On June 7, 2023 the Tissue Engineering for Drug Delivery platform is organizing a university visit to get an inside look into the UZH's labs and expertise.
The University of Zurich, Department of Pathology and Molecular Pathology supports clinicians to better guide the individual cancer therapy for patients. Discover the activities of Dr. Chantal Pauli and her research group.
10:15 - 10:45 Registration & Coffee
10:45 – 11:00 Welcome by Chantal Pauli and Markus Rimann
11:15 – 11:45 Talk 2: Science Potpourri – Laboratory for Systems Pathology and Functional Tumor Pathology
11:45 – 12:00 Group photo
12:00 - 13:15 Lunch
13:15 – 14:30 Lab Tour (two-three groups of 10 - 15 minutes)
14:30 – 14:45 Closing words, Chantal & Markus
Research Group Chantal Pauli
Our Clinical Activities
Our main focus is the development of high-fidelity patient-derived ex-vivo cancer models for functional precision oncology. With such an approach, we can complement static features by generating dynamic data that may encompass key vulnerabilities, including those conveyed by altered signalling pathways due to, for example, epigenetic changes not necessarily driven by distinct genomic aberrations.
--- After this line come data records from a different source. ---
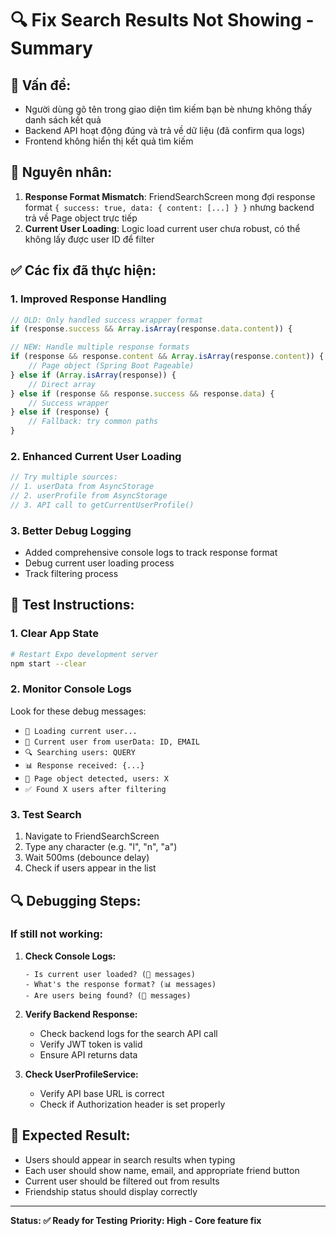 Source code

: # 🔍 Fix Search Results Not Showing - Summary

## 🐛 **Vấn đề:**
- Người dùng gõ tên trong giao diện tìm kiếm bạn bè nhưng không thấy danh sách kết quả
- Backend API hoạt động đúng và trả về dữ liệu (đã confirm qua logs)
- Frontend không hiển thị kết quả tìm kiếm

## 🔧 **Nguyên nhân:**
1. **Response Format Mismatch**: FriendSearchScreen mong đợi response format `{ success: true, data: { content: [...] } }` nhưng backend trả về Page object trực tiếp
2. **Current User Loading**: Logic load current user chưa robust, có thể không lấy được user ID để filter

## ✅ **Các fix đã thực hiện:**

### 1. **Improved Response Handling**
```javascript
// OLD: Only handled success wrapper format
if (response.success && Array.isArray(response.data.content)) {

// NEW: Handle multiple response formats
if (response && response.content && Array.isArray(response.content)) {
    // Page object (Spring Boot Pageable)
} else if (Array.isArray(response)) {
    // Direct array
} else if (response && response.success && response.data) {
    // Success wrapper
} else if (response) {
    // Fallback: try common paths
}
```

### 2. **Enhanced Current User Loading**
```javascript
// Try multiple sources:
// 1. userData from AsyncStorage
// 2. userProfile from AsyncStorage  
// 3. API call to getCurrentUserProfile()
```

### 3. **Better Debug Logging**
- Added comprehensive console logs to track response format
- Debug current user loading process
- Track filtering process

## 🧪 **Test Instructions:**

### 1. **Clear App State**
```bash
# Restart Expo development server
npm start --clear
```

### 2. **Monitor Console Logs**
Look for these debug messages:
- `👤 Loading current user...`
- `👤 Current user from userData: ID, EMAIL`
- `🔍 Searching users: QUERY`
- `📊 Response received: {...}`
- `📄 Page object detected, users: X`
- `✅ Found X users after filtering`

### 3. **Test Search**
1. Navigate to FriendSearchScreen
2. Type any character (e.g. "l", "n", "a")
3. Wait 500ms (debounce delay)
4. Check if users appear in the list

## 🔍 **Debugging Steps:**

### If still not working:

1. **Check Console Logs:**
   ```
   - Is current user loaded? (👤 messages)
   - What's the response format? (📊 messages)
   - Are users being found? (👥 messages)
   ```

2. **Verify Backend Response:**
   - Check backend logs for the search API call
   - Verify JWT token is valid
   - Ensure API returns data

3. **Check UserProfileService:**
   - Verify API base URL is correct
   - Check if Authorization header is set properly

## 🚀 **Expected Result:**
- Users should appear in search results when typing
- Each user should show name, email, and appropriate friend button
- Current user should be filtered out from results
- Friendship status should display correctly

---

**Status: ✅ Ready for Testing**
**Priority: High - Core feature fix**  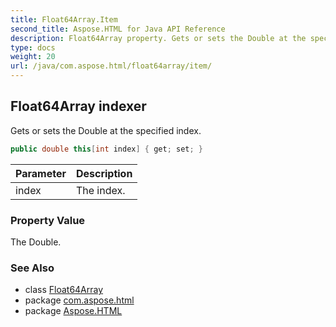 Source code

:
 ```yaml
---
title: Float64Array.Item
second_title: Aspose.HTML for Java API Reference
description: Float64Array property. Gets or sets the Double at the specified index
type: docs
weight: 20
url: /java/com.aspose.html/float64array/item/
---
```

## Float64Array indexer

Gets or sets the Double at the specified index.

```java
public double this[int index] { get; set; }
```

| Parameter | Description |
| --- | --- |
| index | The index. |

### Property Value

The Double.

### See Also

* class [Float64Array](../)
* package [com.aspose.html](../../float64array/)
* package [Aspose.HTML](../../../)
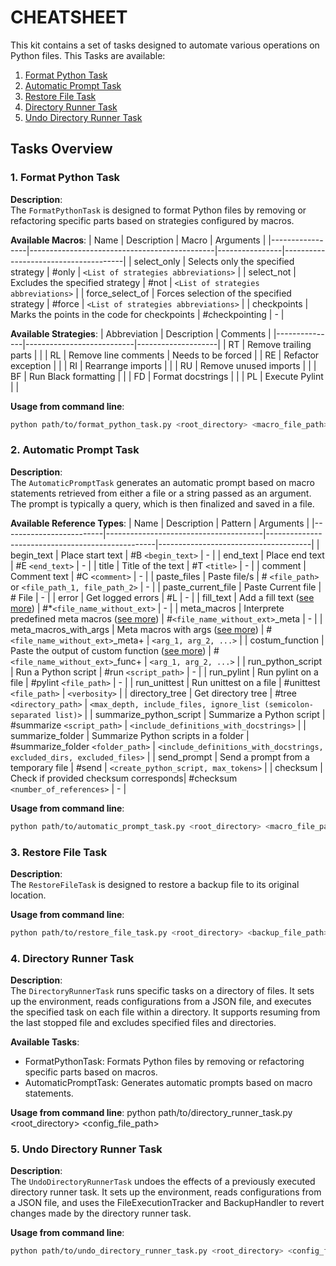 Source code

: # CHEATSHEET

This kit contains a set of tasks designed to automate various operations on Python files. This Tasks are available:
1. [Format Python Task](#1-format-python-task)
2. [Automatic Prompt Task](#2-automatic-prompt-task)
3. [Restore File Task](#3-restore-file-task)
4. [Directory Runner Task](#4-directory-runner-task)
5. [Undo Directory Runner Task](#5-undo-directory-runner-task)

## Tasks Overview

### 1. Format Python Task

**Description**:            
The `FormatPythonTask` is designed to format Python files by removing or refactoring specific parts based on strategies configured by macros.

**Available Macros**:
| Name            | Description                                  | Macro          | Arguments                            |
|-----------------|----------------------------------------------|----------------|--------------------------------------|
| select_only     | Selects only the specified strategy          | #only          | `<List of strategies abbreviations>` |
| select_not      | Excludes the specified strategy              | #not           | `<List of strategies abbreviations>` |
| force_select_of | Forces selection of the specified strategy   | #force         | `<List of strategies abbreviations>` |
| checkpoints     | Marks the points in the code for checkpoints | #checkpointing | -                                    |

**Available Strategies**:
| Abbreviation  | Description               | Comments           |
|---------------|---------------------------|--------------------|
| RT            | Remove trailing parts     |                    |
| RL            | Remove line comments      | Needs to be forced |
| RE            | Refactor exception        |                    |
| RI            | Rearrange imports         |                    |
| RU            | Remove unused imports     |                    |
| BF            | Run Black formatting      |                    |
| FD            | Format docstrings         |                    |
| PL            | Execute Pylint            |                    |

**Usage from command line**:
```sh
python path/to/format_python_task.py <root_directory> <macro_file_path>
```


### 2. Automatic Prompt Task

**Description**:            
The `AutomaticPromptTask` generates an automatic prompt based on macro statements retrieved from either a file or a string passed as an argument. The prompt is typically a query, which is then finalized and saved in a file.

**Available Reference Types**:
| Name                    | Description                           | Pattern                                          | Arguments                            |
|-------------------------|---------------------------------------|--------------------------------------------------|--------------------------------------|
| begin_text              | Place start text                      | #B `<begin_text>`                                | -                                    |
| end_text                | Place end text                        | #E `<end_text>`                                  | -                                    |
| title                   | Title of the text                     | #T `<title>`                                     | -                                    |
| comment                 | Comment text                          | #C `<comment>`                                   | -                                    |
| paste_files             | Paste file/s                          | # `<file_path>` or `<file_path_1, file_path_2>`  | -                                    |
| paste_current_file      | Paste Current file                    | # File                                           | -                                    |
| error                   | Get logged errors                     | #L                                               | -                                    |
| fill_text               | Add a fill text  ([see more](./costumizations/fill_texts/fill_text_template/template_4.txt)) | #*`<file_name_without_ext>`  | -                                    |
| meta_macros             | Interprete predefined meta macros ([see more](./costumizations/meta_macros/template_1.py)) | #`<file_name_without_ext>`_meta | -                                    |
| meta_macros_with_args   | Meta macros with args  ([see more](./costumizations/meta_macros_with_args/template_2.py)) | #`<file_name_without_ext>`_meta+ | `<arg_1, arg_2, ...>`                |
| costum_function         | Paste the output of custom function  ([see more](./costumizations/functions/costum_function_template/template_3.py))   | #`<file_name_without_ext>`_func+                 | `<arg_1, arg_2, ...>`                |
| run_python_script       | Run a Python script                   | #run `<script_path>`                             | -                                    |
| run_pylint              | Run pylint on a file                  | #pylint `<file_path>`                            | -                                    |
| run_unittest            | Run unittest on a file                | #unittest `<file_path>`                          | `<verbosity>`                        |
| directory_tree          | Get directory tree                    | #tree `<directory_path>`                         | `<max_depth, include_files, ignore_list (semicolon-separated list)>` |
| summarize_python_script | Summarize a Python script             | #summarize `<script_path>`                       | `<include_definitions_with_docstrings>` |
| summarize_folder        | Summarize Python scripts in a folder  | #summarize_folder `<folder_path>`                | `<include_definitions_with_docstrings, excluded_dirs, excluded_files>` |
| send_prompt             | Send a prompt from a temporary file   | #send                                            | `<create_python_script, max_tokens>` |
| checksum                | Check if provided checksum corresponds| #checksum `<number_of_references>`               | -                                    |

**Usage from command line**:  
```sh
python path/to/automatic_prompt_task.py <root_directory> <macro_file_path>
```

### 3. Restore File Task

**Description**:            
The `RestoreFileTask` is designed to restore a backup file to its original location.

**Usage from command line**:
```sh
python path/to/restore_file_task.py <root_directory> <backup_file_path>
```

### 4. Directory Runner Task

**Description**:            
The `DirectoryRunnerTask` runs specific tasks on a directory of files. It sets up the environment, reads configurations from a JSON file, and executes the specified task on each file within a directory. It supports resuming from the last stopped file and excludes specified files and directories.

**Available Tasks**:
- FormatPythonTask: Formats Python files by removing or refactoring specific parts based on macros.
- AutomaticPromptTask: Generates automatic prompts based on macro statements.

**Usage from command line**:
python path/to/directory_runner_task.py <root_directory> <config_file_path>

### 5. Undo Directory Runner Task

**Description**:            
The `UndoDirectoryRunnerTask` undoes the effects of a previously executed directory runner task. It sets up the environment, reads configurations from a JSON file, and uses the FileExecutionTracker and BackupHandler to revert changes made by the directory runner task.

**Usage from command line**:
```sh
python path/to/undo_directory_runner_task.py <root_directory> <config_file_path>
```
Our functional precision oncology platforms integrate functional testing with comprehensive genomics, transcriptomics and clinical data in order to find druggable targets, redefine the standard of patient care, and improve patient outcomes.
Our Research Activities
Our research activities encompass medium to high throughput drug screening and CRISPR/Cas9 technologies on ex-vivo patient derived cancer models for the discovery and identification of novel drug targets an drug vulnerabilities in especially rare cancers such as soft tissue sarcomas and cancers that are difficult to treat (e.g. pancreatic cancer). We study the environmental influences on drug responses using different hydrogels. With the establishment of resistant patient-derived ex-vivo cancer cell models, we obtain insight into the mechanism of acquired drug resistance. Together with our collaborators, we further pursue projects using cutting-edge machine learning algorithms to better predict drug responses in patient-derived ex-vivo cancer models.